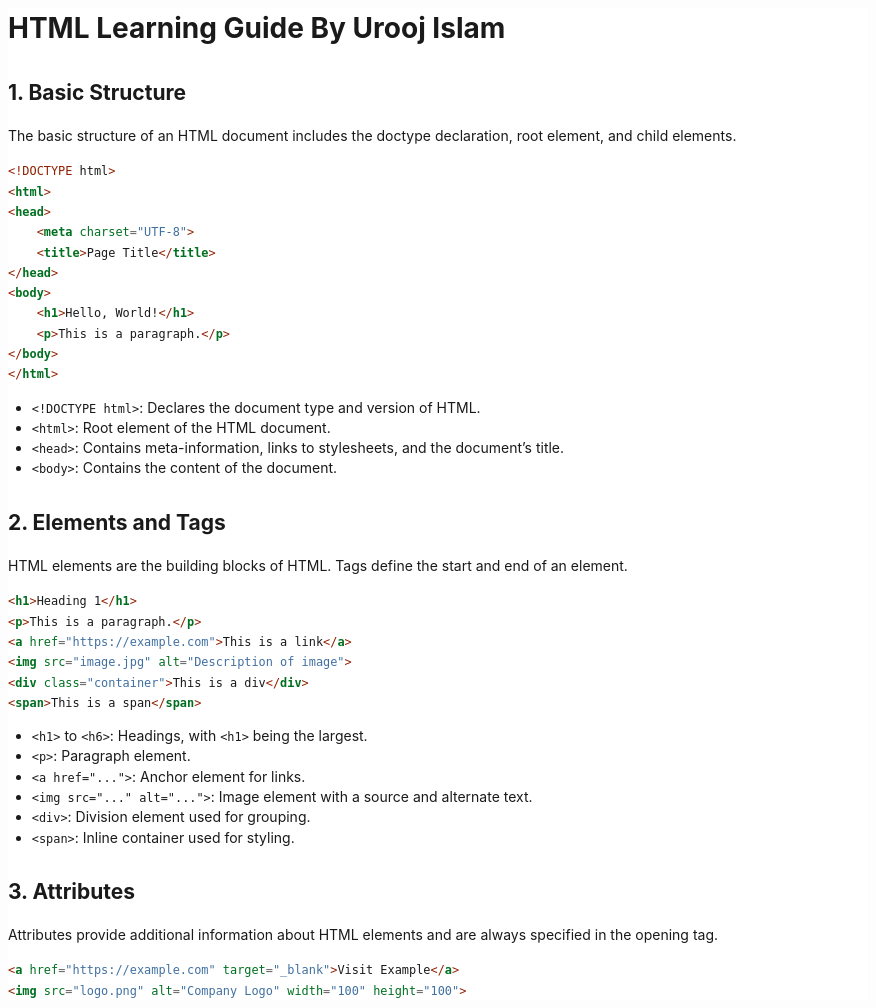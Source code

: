 

# HTML Learning Guide By Urooj Islam

## 1. Basic Structure
The basic structure of an HTML document includes the doctype declaration, root element, and child elements.

```html
<!DOCTYPE html>
<html>
<head>
    <meta charset="UTF-8">
    <title>Page Title</title>
</head>
<body>
    <h1>Hello, World!</h1>
    <p>This is a paragraph.</p>
</body>
</html>
```

- `<!DOCTYPE html>`: Declares the document type and version of HTML.
- `<html>`: Root element of the HTML document.
- `<head>`: Contains meta-information, links to stylesheets, and the document’s title.
- `<body>`: Contains the content of the document.

## 2. Elements and Tags
HTML elements are the building blocks of HTML. Tags define the start and end of an element.

```html
<h1>Heading 1</h1>
<p>This is a paragraph.</p>
<a href="https://example.com">This is a link</a>
<img src="image.jpg" alt="Description of image">
<div class="container">This is a div</div>
<span>This is a span</span>
```

- `<h1>` to `<h6>`: Headings, with `<h1>` being the largest.
- `<p>`: Paragraph element.
- `<a href="...">`: Anchor element for links.
- `<img src="..." alt="...">`: Image element with a source and alternate text.
- `<div>`: Division element used for grouping.
- `<span>`: Inline container used for styling.

## 3. Attributes
Attributes provide additional information about HTML elements and are always specified in the opening tag.

```html
<a href="https://example.com" target="_blank">Visit Example</a>
<img src="logo.png" alt="Company Logo" width="100" height="100">
```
+++
• What is expected: Search the data for the string "This" and copy every line where it appears.

• Expected output:
    <p>This is a paragraph.</p>
<p>This is a paragraph.</p>
<a href="https://example.com">This is a link</a>
<div class="container">This is a div</div>
<span>This is a span</span>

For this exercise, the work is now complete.